Hopelessly romantic in a vaguely offbeat way, Bernard Slade's Same Time, Next Year is a mid-'70s oddity. It's the story of a pair of people who meet once a year to engage in an extramarital affair. Sunset Playhouse in Elm Grove brings the story to the stage once more in a production that runs through March 21 in the Furlan Auditorium.
Cesar Gamino stars as George, a nervous, well-meaning guy who slips into an unplanned night of sex with a stranger named Doris (Sarah Laak Hughes). What starts as a casual meeting between strangers in 1951 becomes an annual event. The play casts a light on six different meetings spanning a decade and a half at the same hotel. George and Doris change quite a bit over the years, but the hotel room stays more or less the same-a spacious, mid-20th-century hotel room carefully designed by Sunset's J. Michael Desper.
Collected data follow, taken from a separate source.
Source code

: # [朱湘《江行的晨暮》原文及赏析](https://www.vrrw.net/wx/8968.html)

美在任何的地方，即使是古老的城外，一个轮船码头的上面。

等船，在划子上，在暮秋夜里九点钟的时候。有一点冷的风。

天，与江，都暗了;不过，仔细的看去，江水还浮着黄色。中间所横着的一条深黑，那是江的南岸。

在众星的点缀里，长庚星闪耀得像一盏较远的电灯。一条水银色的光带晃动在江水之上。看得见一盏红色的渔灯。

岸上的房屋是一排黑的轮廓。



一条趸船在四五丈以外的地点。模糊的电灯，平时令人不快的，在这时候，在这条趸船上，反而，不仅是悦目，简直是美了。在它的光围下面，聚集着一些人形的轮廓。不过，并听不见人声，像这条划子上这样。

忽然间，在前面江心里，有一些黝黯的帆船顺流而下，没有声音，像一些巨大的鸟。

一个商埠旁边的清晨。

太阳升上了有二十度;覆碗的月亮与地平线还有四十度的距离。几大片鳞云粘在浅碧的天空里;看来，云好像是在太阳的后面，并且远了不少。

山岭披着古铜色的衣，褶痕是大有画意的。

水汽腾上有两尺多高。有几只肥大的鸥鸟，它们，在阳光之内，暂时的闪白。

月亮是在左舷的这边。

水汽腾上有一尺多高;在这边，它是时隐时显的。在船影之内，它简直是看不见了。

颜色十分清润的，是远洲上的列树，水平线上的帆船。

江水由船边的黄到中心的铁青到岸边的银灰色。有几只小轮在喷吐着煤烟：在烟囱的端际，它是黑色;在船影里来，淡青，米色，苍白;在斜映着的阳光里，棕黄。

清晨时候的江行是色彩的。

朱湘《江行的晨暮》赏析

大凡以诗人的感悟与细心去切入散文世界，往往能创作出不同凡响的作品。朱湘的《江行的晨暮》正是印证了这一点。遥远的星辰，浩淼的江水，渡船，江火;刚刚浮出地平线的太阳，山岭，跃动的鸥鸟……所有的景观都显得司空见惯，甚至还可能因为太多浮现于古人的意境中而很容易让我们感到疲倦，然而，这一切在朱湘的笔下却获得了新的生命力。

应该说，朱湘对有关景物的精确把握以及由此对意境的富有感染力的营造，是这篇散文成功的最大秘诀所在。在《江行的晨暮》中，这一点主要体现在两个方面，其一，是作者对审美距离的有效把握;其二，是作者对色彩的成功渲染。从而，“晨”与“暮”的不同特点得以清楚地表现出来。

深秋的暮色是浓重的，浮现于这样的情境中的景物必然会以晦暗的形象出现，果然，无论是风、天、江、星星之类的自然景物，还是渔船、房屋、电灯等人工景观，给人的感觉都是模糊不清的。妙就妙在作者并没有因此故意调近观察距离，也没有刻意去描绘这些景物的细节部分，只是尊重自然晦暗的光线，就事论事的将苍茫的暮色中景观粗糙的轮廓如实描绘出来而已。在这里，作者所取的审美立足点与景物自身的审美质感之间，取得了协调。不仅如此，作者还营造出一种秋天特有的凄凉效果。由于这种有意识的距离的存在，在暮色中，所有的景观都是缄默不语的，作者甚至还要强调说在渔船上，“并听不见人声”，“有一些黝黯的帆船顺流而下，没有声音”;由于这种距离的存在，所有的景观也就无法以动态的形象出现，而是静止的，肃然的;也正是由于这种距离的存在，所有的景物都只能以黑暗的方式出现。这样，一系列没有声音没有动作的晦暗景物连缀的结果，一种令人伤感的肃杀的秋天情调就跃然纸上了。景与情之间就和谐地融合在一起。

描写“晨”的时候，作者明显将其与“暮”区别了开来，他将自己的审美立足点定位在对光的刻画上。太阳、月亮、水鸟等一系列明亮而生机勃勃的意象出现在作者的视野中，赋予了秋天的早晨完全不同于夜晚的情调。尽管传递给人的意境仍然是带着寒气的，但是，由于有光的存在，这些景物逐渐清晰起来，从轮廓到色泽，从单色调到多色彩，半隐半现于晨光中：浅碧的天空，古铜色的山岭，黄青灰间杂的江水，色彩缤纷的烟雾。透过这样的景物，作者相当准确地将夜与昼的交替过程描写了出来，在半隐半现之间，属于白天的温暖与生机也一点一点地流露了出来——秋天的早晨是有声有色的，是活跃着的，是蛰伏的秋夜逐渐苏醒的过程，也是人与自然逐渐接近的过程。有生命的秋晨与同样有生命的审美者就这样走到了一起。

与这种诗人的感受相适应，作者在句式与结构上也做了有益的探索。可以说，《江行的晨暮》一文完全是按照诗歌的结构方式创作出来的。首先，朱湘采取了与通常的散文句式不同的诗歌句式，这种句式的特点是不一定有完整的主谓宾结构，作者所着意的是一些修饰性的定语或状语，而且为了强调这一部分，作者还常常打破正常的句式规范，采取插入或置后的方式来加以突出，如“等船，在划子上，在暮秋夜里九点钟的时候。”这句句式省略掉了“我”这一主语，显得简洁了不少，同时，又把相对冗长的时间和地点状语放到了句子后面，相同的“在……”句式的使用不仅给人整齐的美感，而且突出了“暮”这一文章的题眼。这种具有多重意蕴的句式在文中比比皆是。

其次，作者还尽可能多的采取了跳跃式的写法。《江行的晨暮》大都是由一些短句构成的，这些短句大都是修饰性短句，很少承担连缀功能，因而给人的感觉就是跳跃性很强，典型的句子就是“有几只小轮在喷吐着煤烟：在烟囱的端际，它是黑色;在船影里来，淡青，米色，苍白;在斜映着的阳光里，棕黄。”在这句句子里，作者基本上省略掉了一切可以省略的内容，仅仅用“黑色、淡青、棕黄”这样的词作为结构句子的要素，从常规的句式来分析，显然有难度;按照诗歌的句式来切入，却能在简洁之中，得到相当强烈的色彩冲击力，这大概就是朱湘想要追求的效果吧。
Under the direction of Mark Salentine, Gamino and Hughes render believable moments in the lives of two people who meet only once a year. The changes in individual personalities make for a staccato connection between Gamino and Hughes, but the play moves along briskly enough that its six scenes never have a chance to seem uninteresting. The charismatic Gamino doesn't quite manage to bring across George's nervous affability in the early '50s, but as George gains a harder edge in the '60s and greater complexity in the '70s, Gamino excels. Hughes is at her best as Doris gains a sense of individuality and independence toward the end of the play.